Le cauchemar est un rêve anxieux, particulièrement riche et agité. Il est intéressant de noter que dans de ce type de rêve, l'érection normalement associée au stade paradoxal est souvent absente. L'anxiété n'est toutefois pas perceptible pour l'observateur extérieur. Si le rêveur crie dans son cauchemar, le cri sera inaudible, ou prendra sous la forme d'un faible gémissement. L'atonie musculaire du stade paradoxal empêche tout mouvement coordonné, sauf ceux des globes oculaires qui sont alors particulièrement intenses. Ce n'est que dans les rares cas où cette atonie est perturbée, comme dans le trouble du comportement en stade paradoxal, que l'activité du rêveur dans son cauchemar va se traduire par des mouvements effectifs.

Le trouble du comportement en sommeil paradoxal, découvert en 1986, est beaucoup plus fréquent chez l'homme que chez la femme, et commence le plus souvent après 50 ans. Il est associé à des affections du système nerveux central telles que la maladie de Parkinson, une tumeur cérébrale ou une affection vasculaire. Il peut être provoqué par un abus de substances toxiques, comme l'alcool ou les amphétamines. Notons enfin que ce trouble répond très bien au traitement médicamenteux.

Alors que le sujet est profondément endormi, il se met tout à coup à parler, crier, gesticuler avec brusquerie. Il donne des coups, se précipite sur son partenaire ou saute violemment hors du lit. Il n'est pas rare que cette agitation occasionne des contusions ou même des fractures. Lorsqu'on le réveille, le sujet raconte qu'il se trouvait pris en plein dans l'action d'un cauchemar : il essayait par exemple de protéger son partenaire d'un danger. Ces cauchemars comportent toujours une part de violence, et il existe une concordance entre ce que le sujet rêve et ce qu'il fait. C'est ce qu'on l'on appelle un rêve agi.

Un trouble équivalent à été observé chez le chat. Dès 1965, Michel Jouvet et l'école de Lyon ont étudié l'effet causé sur cet animal par de petites lésions pratiquées dans une région du tronc cérébral qui suppriment l'atonie musculaire du stade paradoxal. Chez les animaux ainsi opérés on observe le comportement en même temps qu'on enregistre en continu leurs états de vigilance.
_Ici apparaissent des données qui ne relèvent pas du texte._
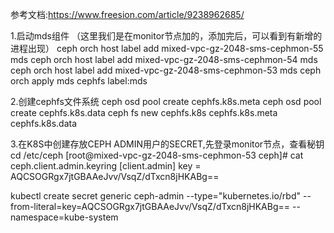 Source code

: 参考文档:https://www.freesion.com/article/9238962685/


1.启动mds组件 （这里我们是在monitor节点加的，添加完后，可以看到有新增的进程出现）
ceph orch host label add mixed-vpc-gz-2048-sms-cephmon-55 mds
ceph orch host label add mixed-vpc-gz-2048-sms-cephmon-54  mds
ceph orch host label add mixed-vpc-gz-2048-sms-cephmon-53 mds
ceph orch apply mds cephfs label:mds

2.创建cephfs文件系统 
ceph osd pool create cephfs.k8s.meta
ceph osd pool create cephfs.k8s.data
ceph fs new cephfs.k8s cephfs.k8s.meta cephfs.k8s.data

3.在K8S中创建存放CEPH ADMIN用户的SECRET,先登录monitor节点，查看秘钥
cd /etc/ceph
[root@mixed-vpc-gz-2048-sms-cephmon-53 ceph]# cat ceph.client.admin.keyring 
[client.admin]
    key = AQCSOGRgx7jtGBAAeJvv/VsqZ/dTxcn8jHKABg==

kubectl create secret generic ceph-admin --type="kubernetes.io/rbd" --from-literal=key=AQCSOGRgx7jtGBAAeJvv/VsqZ/dTxcn8jHKABg== --namespace=kube-system 
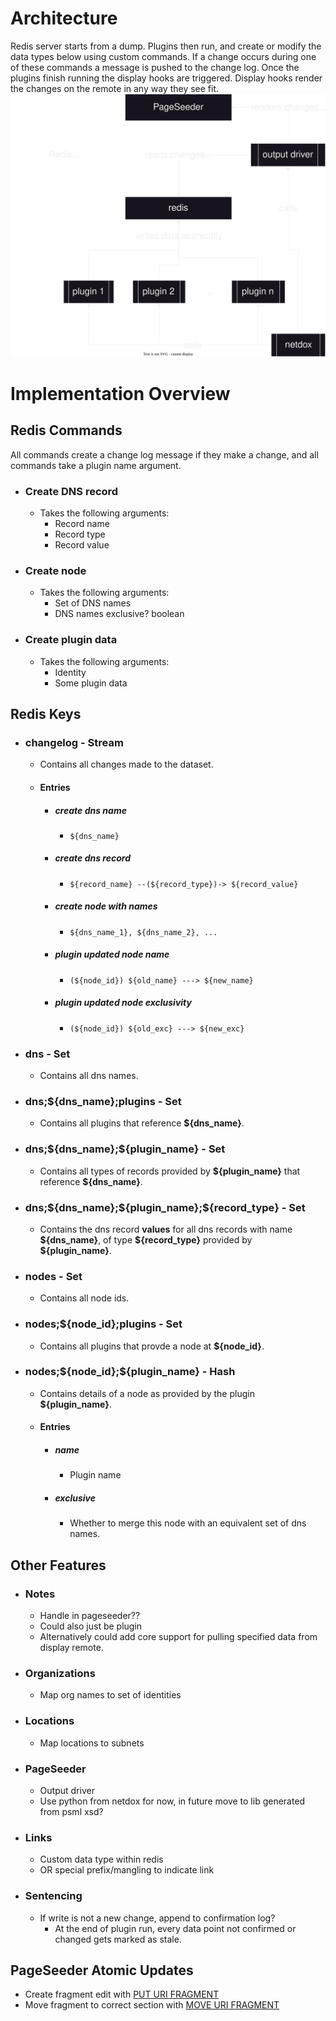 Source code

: # Architecture
Redis server starts from a dump.
Plugins then run, and create or modify the data types below using custom commands. If a change occurs during one of these commands a message is pushed to the change log.
Once the plugins finish running the display hooks are triggered.
Display hooks render the changes on the remote in any way they see fit.
![Netdox/Redis Architecture](netdox-redis-arch.drawio.svg)

# Implementation Overview

## Redis Commands
All commands create a change log message if they make a change, and all commands take a plugin name argument.

+ ### Create DNS record
	+ Takes the following arguments:
		+ Record name
		+ Record type
		+ Record value
+ ### Create node
	+ Takes the following arguments:
		+ Set of DNS names
		+ DNS names exclusive? boolean
+ ### Create plugin data
	+ Takes the following arguments:
		+ Identity
		+ Some plugin data

## Redis Keys
+ ### changelog  -  Stream
	+ Contains all changes made to the dataset.
	+ #### Entries
		+ ##### create dns name
			+ `${dns_name}`
		+ ##### create dns record
			+ `${record_name} --(${record_type})-> ${record_value}`
		+ ##### create node with names
			+ `${dns_name_1}, ${dns_name_2}, ...`
		+ ##### plugin updated node name
			+ `(${node_id}) ${old_name} ---> ${new_name}`
		+ ##### plugin updated node exclusivity
			+ `(${node_id}) ${old_exc} ---> ${new_exc}`
   
+ ### dns  -  Set
	+ Contains all dns names.
+ ### dns;${dns_name};plugins  -  Set
	+ Contains all plugins that reference **${dns_name}**.
+ ### dns;\${dns_name};\${plugin_name}  -  Set
	+ Contains all types of records provided by **${plugin_name}** that reference **\${dns_name}**.
+ ### dns;\${dns_name};\${plugin_name};\${record_type}  -  Set
	+ Contains the dns record **values** for all dns records with name **\${dns_name}**, of type **\${record_type}** provided by **\${plugin_name}**. 

+ ### nodes  -  Set
	+ Contains all node ids.
+ ### nodes;\${node_id};plugins  -  Set
	+ Contains all plugins that provde a node at **\${node_id}**.
+ ### nodes;\${node_id};\${plugin_name}  -  Hash
	+ Contains details of a node as provided by the plugin **\${plugin_name}**.
	+ #### Entries
		+ ##### name
			+ Plugin name
		+ ##### exclusive
			+ Whether to merge this node with an equivalent set of dns names.

## Other Features
+ ### Notes
	+ Handle in pageseeder??
	+ Could also just be plugin
	+ Alternatively could add core support for pulling specified data from display remote.
+ ### Organizations
	+ Map org names to set of identities
 + ### Locations
	 + Map locations to subnets
 + ### PageSeeder
	 + Output driver
	 + Use python from netdox for now, in future move to lib generated from psml xsd?
 + ### Links
	 + Custom data type within redis
	 + OR special prefix/mangling to indicate link
 + ### Sentencing
	 + If write is not a new change, append to confirmation log?
		 + At the end of plugin run, every data point not confirmed or changed gets marked as stale.

## PageSeeder Atomic Updates
+ Create fragment edit with [PUT URI FRAGMENT](https://dev.pageseeder.com/api/services/uri-fragment-PUT.html)
+ Move fragment to correct section with [MOVE URI FRAGMENT](https://dev.pageseeder.com/api/services/move-uri-fragment-POST.html)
Dès le début du stade paradoxal repéré sur les enregistrements encéphalographiques, l'animal lève la tête et semble regarder autour de lui. Cependant sa membrane nictitante (la troisième paupière des chats) reste abaissée, ce qui n'est jamais le cas dans l'éveil, et il ne réagit pas aux stimulations visuelles ou auditives. Ensuite, il peut présenter une variété de comportements tels que la marche, l'exploration de la cage, la poursuite d'un objet imaginaire, la peur, la rage, l'attaque ou le toilettage. Des comportements sexuels tels que l'incurvation du dos chez la femelle peuvent aussi être observés.
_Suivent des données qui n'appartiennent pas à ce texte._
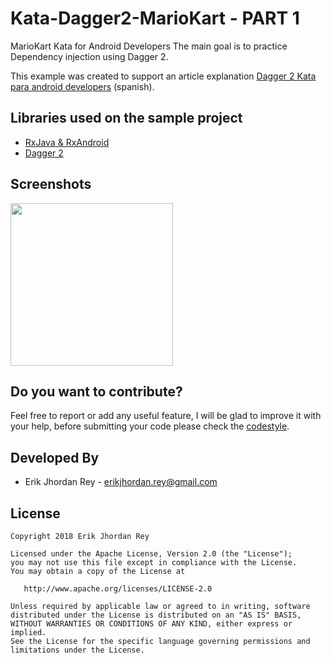 # Kata-Dagger2-MarioKart - PART 1

MarioKart Kata for Android Developers The main goal is to practice Dependency injection using Dagger 2.

This example was created to support an article explanation [Dagger 2 Kata para android developers](https://erikcaffrey.github.io/ANDROID-kata-dagger2/) (spanish).

Libraries used on the sample project
------------------------------------

* [RxJava & RxAndroid][2]
* [Dagger 2][3]

## Screenshots

<img src="./art/device-2017-01-09-021440.png" width="260">



Do you want to contribute?
--------------------------

Feel free to report or add any useful feature, I will be glad to improve it with your help, before submitting your code please check the [codestyle](https://github.com/square/java-code-styles).


Developed By
------------

* Erik Jhordan Rey  - <erikjhordan.rey@gmail.com>

License
-------

    Copyright 2018 Erik Jhordan Rey

    Licensed under the Apache License, Version 2.0 (the "License");
    you may not use this file except in compliance with the License.
    You may obtain a copy of the License at

       http://www.apache.org/licenses/LICENSE-2.0

    Unless required by applicable law or agreed to in writing, software
    distributed under the License is distributed on an "AS IS" BASIS,
    WITHOUT WARRANTIES OR CONDITIONS OF ANY KIND, either express or implied.
    See the License for the specific language governing permissions and
    limitations under the License.

[2]: https://github.com/ReactiveX/RxAndroid
[3]: https://github.com/google/dagger
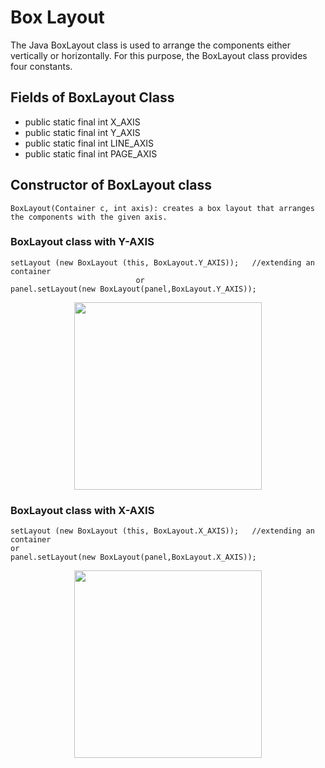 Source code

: # Box Layout

The Java BoxLayout class is used to arrange the components either vertically or horizontally. For this purpose, the BoxLayout class provides four constants.

## Fields of BoxLayout Class

- public static final int X_AXIS
- public static final int Y_AXIS
- public static final int LINE_AXIS
- public static final int PAGE_AXIS

## Constructor of BoxLayout class

    BoxLayout(Container c, int axis): creates a box layout that arranges the components with the given axis.

### BoxLayout class with Y-AXIS

    setLayout (new BoxLayout (this, BoxLayout.Y_AXIS));   //extending an container
                                or
    panel.setLayout(new BoxLayout(panel,BoxLayout.Y_AXIS));
<div align="center">
<img src="../Images/Y_AXIS.PNG" width="300"/>
</div>

### BoxLayout class with X-AXIS

    setLayout (new BoxLayout (this, BoxLayout.X_AXIS));   //extending an container
    or
    panel.setLayout(new BoxLayout(panel,BoxLayout.X_AXIS));

<div align="center">
<img src="../Images/X_AXIS.PNG" width="300"/>
</div>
Ces comportements sont imprévisibles et ne sont pas dirigés vers un but. L'animal est aveugle et sourd, dans son monde à lui. L'association de ces comportements avec le sommeil paradoxal permet de dire que ce sont des rêves agis.

En lisant cette description, il peut venir à l'esprit du lecteur que l'équivalent chez l'homme pourrait être le somnambulisme. Or ce n'est pas le cas. Le somnambulisme est bien un comportement du sujet endormi, mais il est associé au stade IV du sommeil et non au stade paradoxal. En outre, il ne comporte pas les mêmes caractéristiques, notamment celle de la poursuite d'un but imaginaire.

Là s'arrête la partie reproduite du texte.